Would you copy each line of the records that includes the word "kesalahan"?

**DATA TO USE:**
····················

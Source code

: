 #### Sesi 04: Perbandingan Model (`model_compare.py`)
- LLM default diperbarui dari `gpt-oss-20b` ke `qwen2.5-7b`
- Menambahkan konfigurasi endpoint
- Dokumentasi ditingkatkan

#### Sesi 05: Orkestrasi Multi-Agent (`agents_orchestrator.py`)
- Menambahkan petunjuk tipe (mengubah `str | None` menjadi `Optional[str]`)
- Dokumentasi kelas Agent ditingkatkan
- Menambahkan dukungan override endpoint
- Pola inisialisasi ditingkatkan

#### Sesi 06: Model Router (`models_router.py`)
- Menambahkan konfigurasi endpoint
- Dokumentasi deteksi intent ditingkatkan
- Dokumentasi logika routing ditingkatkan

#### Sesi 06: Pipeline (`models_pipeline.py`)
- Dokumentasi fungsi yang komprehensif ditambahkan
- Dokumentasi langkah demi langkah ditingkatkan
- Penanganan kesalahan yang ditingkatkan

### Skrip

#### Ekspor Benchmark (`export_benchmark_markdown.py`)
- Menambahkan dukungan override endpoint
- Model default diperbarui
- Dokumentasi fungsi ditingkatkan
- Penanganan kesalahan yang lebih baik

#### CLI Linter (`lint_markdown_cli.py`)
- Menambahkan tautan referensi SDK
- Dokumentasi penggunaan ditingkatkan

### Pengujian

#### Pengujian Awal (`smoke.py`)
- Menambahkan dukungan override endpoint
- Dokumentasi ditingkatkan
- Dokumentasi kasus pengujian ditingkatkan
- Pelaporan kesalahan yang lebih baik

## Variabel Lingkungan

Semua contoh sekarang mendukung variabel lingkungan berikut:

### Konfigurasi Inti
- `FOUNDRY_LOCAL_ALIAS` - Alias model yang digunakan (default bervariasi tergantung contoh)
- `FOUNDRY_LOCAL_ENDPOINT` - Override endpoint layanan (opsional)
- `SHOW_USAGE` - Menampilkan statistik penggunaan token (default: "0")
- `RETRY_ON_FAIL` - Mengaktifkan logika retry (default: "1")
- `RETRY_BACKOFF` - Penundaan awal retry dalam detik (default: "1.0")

····················

**ANSWER TO THIS EXERCISE:**
- Penanganan kesalahan yang ditingkatkan
- Penanganan kesalahan yang lebih baik
- Pelaporan kesalahan yang lebih baik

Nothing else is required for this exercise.